**ASSIGNMENT:** The pictures stay out; all of the data is to be printed exactly.

Stored items
BEGIN

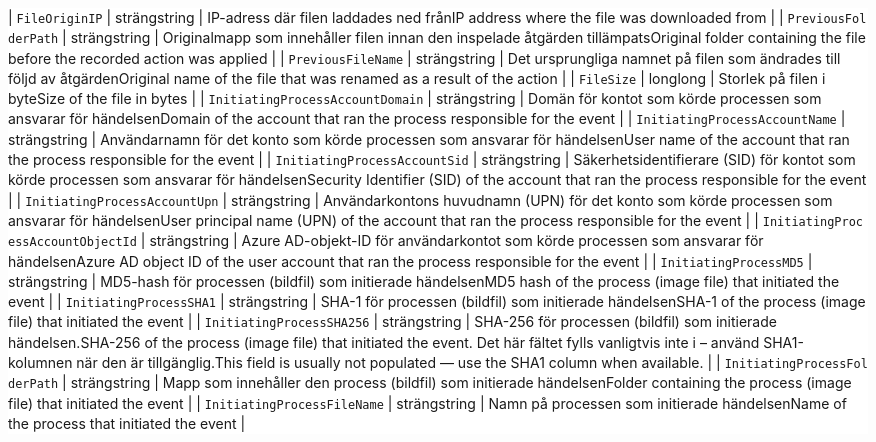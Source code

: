 | `FileOriginIP` | <span data-ttu-id="c3bd7-139">sträng</span><span class="sxs-lookup"><span data-stu-id="c3bd7-139">string</span></span> | <span data-ttu-id="c3bd7-140">IP-adress där filen laddades ned från</span><span class="sxs-lookup"><span data-stu-id="c3bd7-140">IP address where the file was downloaded from</span></span> |
| `PreviousFolderPath` | <span data-ttu-id="c3bd7-141">sträng</span><span class="sxs-lookup"><span data-stu-id="c3bd7-141">string</span></span> | <span data-ttu-id="c3bd7-142">Originalmapp som innehåller filen innan den inspelade åtgärden tillämpats</span><span class="sxs-lookup"><span data-stu-id="c3bd7-142">Original folder containing the file before the recorded action was applied</span></span> |
| `PreviousFileName` | <span data-ttu-id="c3bd7-143">sträng</span><span class="sxs-lookup"><span data-stu-id="c3bd7-143">string</span></span> | <span data-ttu-id="c3bd7-144">Det ursprungliga namnet på filen som ändrades till följd av åtgärden</span><span class="sxs-lookup"><span data-stu-id="c3bd7-144">Original name of the file that was renamed as a result of the action</span></span> |
| `FileSize` | <span data-ttu-id="c3bd7-145">long</span><span class="sxs-lookup"><span data-stu-id="c3bd7-145">long</span></span> | <span data-ttu-id="c3bd7-146">Storlek på filen i byte</span><span class="sxs-lookup"><span data-stu-id="c3bd7-146">Size of the file in bytes</span></span> |
| `InitiatingProcessAccountDomain` | <span data-ttu-id="c3bd7-147">sträng</span><span class="sxs-lookup"><span data-stu-id="c3bd7-147">string</span></span> | <span data-ttu-id="c3bd7-148">Domän för kontot som körde processen som ansvarar för händelsen</span><span class="sxs-lookup"><span data-stu-id="c3bd7-148">Domain of the account that ran the process responsible for the event</span></span> |
| `InitiatingProcessAccountName` | <span data-ttu-id="c3bd7-149">sträng</span><span class="sxs-lookup"><span data-stu-id="c3bd7-149">string</span></span> | <span data-ttu-id="c3bd7-150">Användarnamn för det konto som körde processen som ansvarar för händelsen</span><span class="sxs-lookup"><span data-stu-id="c3bd7-150">User name of the account that ran the process responsible for the event</span></span> |
| `InitiatingProcessAccountSid` | <span data-ttu-id="c3bd7-151">sträng</span><span class="sxs-lookup"><span data-stu-id="c3bd7-151">string</span></span> | <span data-ttu-id="c3bd7-152">Säkerhetsidentifierare (SID) för kontot som körde processen som ansvarar för händelsen</span><span class="sxs-lookup"><span data-stu-id="c3bd7-152">Security Identifier (SID) of the account that ran the process responsible for the event</span></span> |
| `InitiatingProcessAccountUpn` | <span data-ttu-id="c3bd7-153">sträng</span><span class="sxs-lookup"><span data-stu-id="c3bd7-153">string</span></span> | <span data-ttu-id="c3bd7-154">Användarkontons huvudnamn (UPN) för det konto som körde processen som ansvarar för händelsen</span><span class="sxs-lookup"><span data-stu-id="c3bd7-154">User principal name (UPN) of the account that ran the process responsible for the event</span></span> |
| `InitiatingProcessAccountObjectId` | <span data-ttu-id="c3bd7-155">sträng</span><span class="sxs-lookup"><span data-stu-id="c3bd7-155">string</span></span> | <span data-ttu-id="c3bd7-156">Azure AD-objekt-ID för användarkontot som körde processen som ansvarar för händelsen</span><span class="sxs-lookup"><span data-stu-id="c3bd7-156">Azure AD object ID of the user account that ran the process responsible for the event</span></span> |
| `InitiatingProcessMD5` | <span data-ttu-id="c3bd7-157">sträng</span><span class="sxs-lookup"><span data-stu-id="c3bd7-157">string</span></span> | <span data-ttu-id="c3bd7-158">MD5-hash för processen (bildfil) som initierade händelsen</span><span class="sxs-lookup"><span data-stu-id="c3bd7-158">MD5 hash of the process (image file) that initiated the event</span></span> |
| `InitiatingProcessSHA1` | <span data-ttu-id="c3bd7-159">sträng</span><span class="sxs-lookup"><span data-stu-id="c3bd7-159">string</span></span> | <span data-ttu-id="c3bd7-160">SHA-1 för processen (bildfil) som initierade händelsen</span><span class="sxs-lookup"><span data-stu-id="c3bd7-160">SHA-1 of the process (image file) that initiated the event</span></span> |
| `InitiatingProcessSHA256` | <span data-ttu-id="c3bd7-161">sträng</span><span class="sxs-lookup"><span data-stu-id="c3bd7-161">string</span></span> | <span data-ttu-id="c3bd7-162">SHA-256 för processen (bildfil) som initierade händelsen.</span><span class="sxs-lookup"><span data-stu-id="c3bd7-162">SHA-256 of the process (image file) that initiated the event.</span></span> <span data-ttu-id="c3bd7-163">Det här fältet fylls vanligtvis inte i – använd SHA1-kolumnen när den är tillgänglig.</span><span class="sxs-lookup"><span data-stu-id="c3bd7-163">This field is usually not populated — use the SHA1 column when available.</span></span> |
| `InitiatingProcessFolderPath` | <span data-ttu-id="c3bd7-164">sträng</span><span class="sxs-lookup"><span data-stu-id="c3bd7-164">string</span></span> | <span data-ttu-id="c3bd7-165">Mapp som innehåller den process (bildfil) som initierade händelsen</span><span class="sxs-lookup"><span data-stu-id="c3bd7-165">Folder containing the process (image file) that initiated the event</span></span> |
| `InitiatingProcessFileName` | <span data-ttu-id="c3bd7-166">sträng</span><span class="sxs-lookup"><span data-stu-id="c3bd7-166">string</span></span> | <span data-ttu-id="c3bd7-167">Namn på processen som initierade händelsen</span><span class="sxs-lookup"><span data-stu-id="c3bd7-167">Name of the process that initiated the event</span></span> |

END

**SOLUTION:**
Source code

: | `FileOriginIP` | <span data-ttu-id="c3bd7-139">sträng</span><span class="sxs-lookup"><span data-stu-id="c3bd7-139">string</span></span> | <span data-ttu-id="c3bd7-140">IP-adress där filen laddades ned från</span><span class="sxs-lookup"><span data-stu-id="c3bd7-140">IP address where the file was downloaded from</span></span> |
| `PreviousFolderPath` | <span data-ttu-id="c3bd7-141">sträng</span><span class="sxs-lookup"><span data-stu-id="c3bd7-141">string</span></span> | <span data-ttu-id="c3bd7-142">Originalmapp som innehåller filen innan den inspelade åtgärden tillämpats</span><span class="sxs-lookup"><span data-stu-id="c3bd7-142">Original folder containing the file before the recorded action was applied</span></span> |
| `PreviousFileName` | <span data-ttu-id="c3bd7-143">sträng</span><span class="sxs-lookup"><span data-stu-id="c3bd7-143">string</span></span> | <span data-ttu-id="c3bd7-144">Det ursprungliga namnet på filen som ändrades till följd av åtgärden</span><span class="sxs-lookup"><span data-stu-id="c3bd7-144">Original name of the file that was renamed as a result of the action</span></span> |
| `FileSize` | <span data-ttu-id="c3bd7-145">long</span><span class="sxs-lookup"><span data-stu-id="c3bd7-145">long</span></span> | <span data-ttu-id="c3bd7-146">Storlek på filen i byte</span><span class="sxs-lookup"><span data-stu-id="c3bd7-146">Size of the file in bytes</span></span> |
| `InitiatingProcessAccountDomain` | <span data-ttu-id="c3bd7-147">sträng</span><span class="sxs-lookup"><span data-stu-id="c3bd7-147">string</span></span> | <span data-ttu-id="c3bd7-148">Domän för kontot som körde processen som ansvarar för händelsen</span><span class="sxs-lookup"><span data-stu-id="c3bd7-148">Domain of the account that ran the process responsible for the event</span></span> |
| `InitiatingProcessAccountName` | <span data-ttu-id="c3bd7-149">sträng</span><span class="sxs-lookup"><span data-stu-id="c3bd7-149">string</span></span> | <span data-ttu-id="c3bd7-150">Användarnamn för det konto som körde processen som ansvarar för händelsen</span><span class="sxs-lookup"><span data-stu-id="c3bd7-150">User name of the account that ran the process responsible for the event</span></span> |
| `InitiatingProcessAccountSid` | <span data-ttu-id="c3bd7-151">sträng</span><span class="sxs-lookup"><span data-stu-id="c3bd7-151">string</span></span> | <span data-ttu-id="c3bd7-152">Säkerhetsidentifierare (SID) för kontot som körde processen som ansvarar för händelsen</span><span class="sxs-lookup"><span data-stu-id="c3bd7-152">Security Identifier (SID) of the account that ran the process responsible for the event</span></span> |
| `InitiatingProcessAccountUpn` | <span data-ttu-id="c3bd7-153">sträng</span><span class="sxs-lookup"><span data-stu-id="c3bd7-153">string</span></span> | <span data-ttu-id="c3bd7-154">Användarkontons huvudnamn (UPN) för det konto som körde processen som ansvarar för händelsen</span><span class="sxs-lookup"><span data-stu-id="c3bd7-154">User principal name (UPN) of the account that ran the process responsible for the event</span></span> |
| `InitiatingProcessAccountObjectId` | <span data-ttu-id="c3bd7-155">sträng</span><span class="sxs-lookup"><span data-stu-id="c3bd7-155">string</span></span> | <span data-ttu-id="c3bd7-156">Azure AD-objekt-ID för användarkontot som körde processen som ansvarar för händelsen</span><span class="sxs-lookup"><span data-stu-id="c3bd7-156">Azure AD object ID of the user account that ran the process responsible for the event</span></span> |
| `InitiatingProcessMD5` | <span data-ttu-id="c3bd7-157">sträng</span><span class="sxs-lookup"><span data-stu-id="c3bd7-157">string</span></span> | <span data-ttu-id="c3bd7-158">MD5-hash för processen (bildfil) som initierade händelsen</span><span class="sxs-lookup"><span data-stu-id="c3bd7-158">MD5 hash of the process (image file) that initiated the event</span></span> |
| `InitiatingProcessSHA1` | <span data-ttu-id="c3bd7-159">sträng</span><span class="sxs-lookup"><span data-stu-id="c3bd7-159">string</span></span> | <span data-ttu-id="c3bd7-160">SHA-1 för processen (bildfil) som initierade händelsen</span><span class="sxs-lookup"><span data-stu-id="c3bd7-160">SHA-1 of the process (image file) that initiated the event</span></span> |
| `InitiatingProcessSHA256` | <span data-ttu-id="c3bd7-161">sträng</span><span class="sxs-lookup"><span data-stu-id="c3bd7-161">string</span></span> | <span data-ttu-id="c3bd7-162">SHA-256 för processen (bildfil) som initierade händelsen.</span><span class="sxs-lookup"><span data-stu-id="c3bd7-162">SHA-256 of the process (image file) that initiated the event.</span></span> <span data-ttu-id="c3bd7-163">Det här fältet fylls vanligtvis inte i – använd SHA1-kolumnen när den är tillgänglig.</span><span class="sxs-lookup"><span data-stu-id="c3bd7-163">This field is usually not populated — use the SHA1 column when available.</span></span> |
| `InitiatingProcessFolderPath` | <span data-ttu-id="c3bd7-164">sträng</span><span class="sxs-lookup"><span data-stu-id="c3bd7-164">string</span></span> | <span data-ttu-id="c3bd7-165">Mapp som innehåller den process (bildfil) som initierade händelsen</span><span class="sxs-lookup"><span data-stu-id="c3bd7-165">Folder containing the process (image file) that initiated the event</span></span> |
| `InitiatingProcessFileName` | <span data-ttu-id="c3bd7-166">sträng</span><span class="sxs-lookup"><span data-stu-id="c3bd7-166">string</span></span> | <span data-ttu-id="c3bd7-167">Namn på processen som initierade händelsen</span><span class="sxs-lookup"><span data-stu-id="c3bd7-167">Name of the process that initiated the event</span></span> |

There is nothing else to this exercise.